Radiation-induced glioblastoma stem cell-mediated T cell exhaustion via EGR1-Gal3-LAG3 axis in glioblastoma

Abstract

Glioblastoma (GBM), a highly aggressive brain tumor, inevitably recurs due to therapy-resistant glioblastoma stem cells (GSCs). Lymphocyte activation gene 3 (LAG3), an inhibitory immune checkpoint, contributes to T cell exhaustion and facilitates tumor immune escape. Here, we investigate the evolution of GSC-T cell interaction and the functional status of GBM-infiltrating T cells following radiotherapy. Using single-cell RNA sequencing analysis, we identified that T cells from recurrent GBM patients exhibited more exhausted status than those in newly diagnosed GBM patients.
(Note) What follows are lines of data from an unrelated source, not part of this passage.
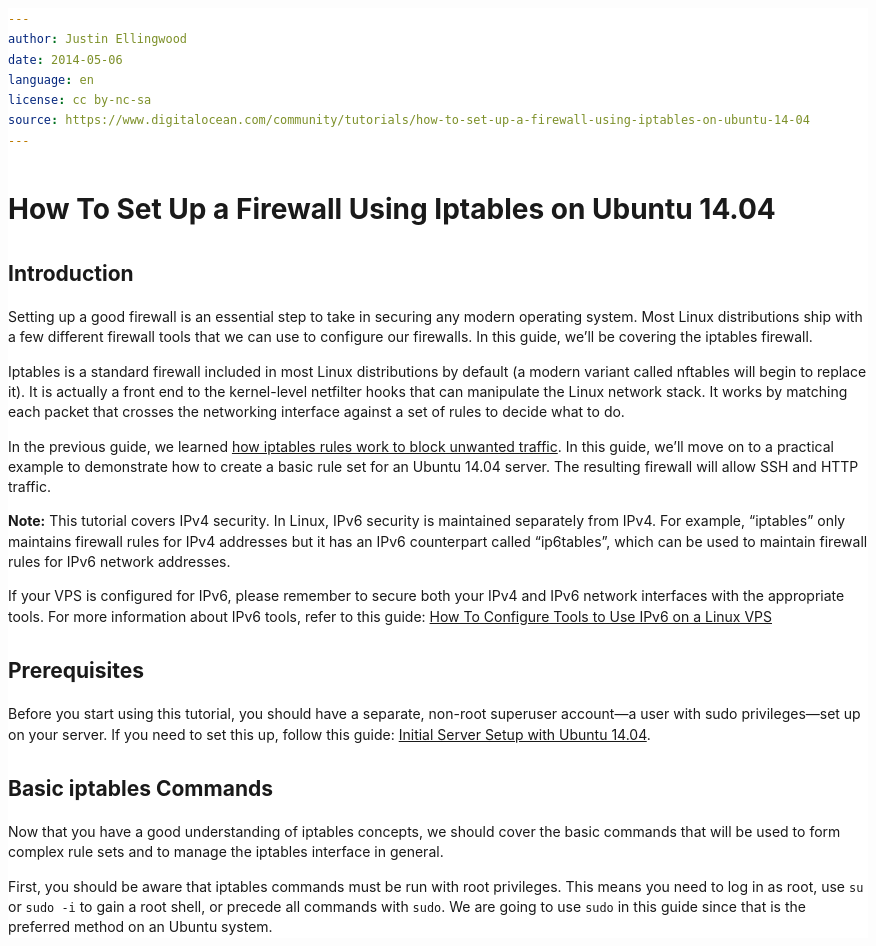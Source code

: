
 ```yaml
---
author: Justin Ellingwood
date: 2014-05-06
language: en
license: cc by-nc-sa
source: https://www.digitalocean.com/community/tutorials/how-to-set-up-a-firewall-using-iptables-on-ubuntu-14-04
---
```


# How To Set Up a Firewall Using Iptables on Ubuntu 14.04

## Introduction

Setting up a good firewall is an essential step to take in securing any modern operating system. Most Linux distributions ship with a few different firewall tools that we can use to configure our firewalls. In this guide, we’ll be covering the iptables firewall.

Iptables is a standard firewall included in most Linux distributions by default (a modern variant called nftables will begin to replace it). It is actually a front end to the kernel-level netfilter hooks that can manipulate the Linux network stack. It works by matching each packet that crosses the networking interface against a set of rules to decide what to do.

In the previous guide, we learned [how iptables rules work to block unwanted traffic](https://www.digitalocean.com/community/articles/how-the-iptables-firewall-works). In this guide, we’ll move on to a practical example to demonstrate how to create a basic rule set for an Ubuntu 14.04 server. The resulting firewall will allow SSH and HTTP traffic.

**Note:** This tutorial covers IPv4 security. In Linux, IPv6 security is maintained separately from IPv4. For example, “iptables” only maintains firewall rules for IPv4 addresses but it has an IPv6 counterpart called “ip6tables”, which can be used to maintain firewall rules for IPv6 network addresses.

If your VPS is configured for IPv6, please remember to secure both your IPv4 and IPv6 network interfaces with the appropriate tools. For more information about IPv6 tools, refer to this guide: [How To Configure Tools to Use IPv6 on a Linux VPS  
](how-to-configure-tools-to-use-ipv6-on-a-linux-vps)

## Prerequisites

Before you start using this tutorial, you should have a separate, non-root superuser account—a user with sudo privileges—set up on your server. If you need to set this up, follow this guide: [Initial Server Setup with Ubuntu 14.04](initial-server-setup-with-ubuntu-14-04).

## Basic iptables Commands

Now that you have a good understanding of iptables concepts, we should cover the basic commands that will be used to form complex rule sets and to manage the iptables interface in general.

First, you should be aware that iptables commands must be run with root privileges. This means you need to log in as root, use `su` or `sudo -i` to gain a root shell, or precede all commands with `sudo`. We are going to use `sudo` in this guide since that is the preferred method on an Ubuntu system.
We identified LAG3 as a key factor driving T cell exhaustion in recurrent GBM. Furthermore, radiation exposure induced the expression of galectin-3 (Gal3), a canonical ligand of LAG3. EGR1 transcriptionally upregulated Gal3 expression in irradiated GSCs, impairing cytotoxic activity of both CD4⁺ and CD8⁺ T-cell. The small molecule inhibitor targeting EGR1 in combination with anti-LAG3 blockade suppressed Irradiated GBM tumor growth and extended the survival of orthotopic xenograft-bearing mice. Gal3 secreted by GSCs plays critical roles in maintaining T cell exhaustion, highlighting a radio-induced interplay between GSCs and GBM-infiltrating T cells. Targeting upstream regulator EGR1 and LAG3 informs a promising treatment strategy for GBM.

Keywords: Gal3; Glioblastoma stem cells; Glioblastomas; LAG3; T cell exhaustion.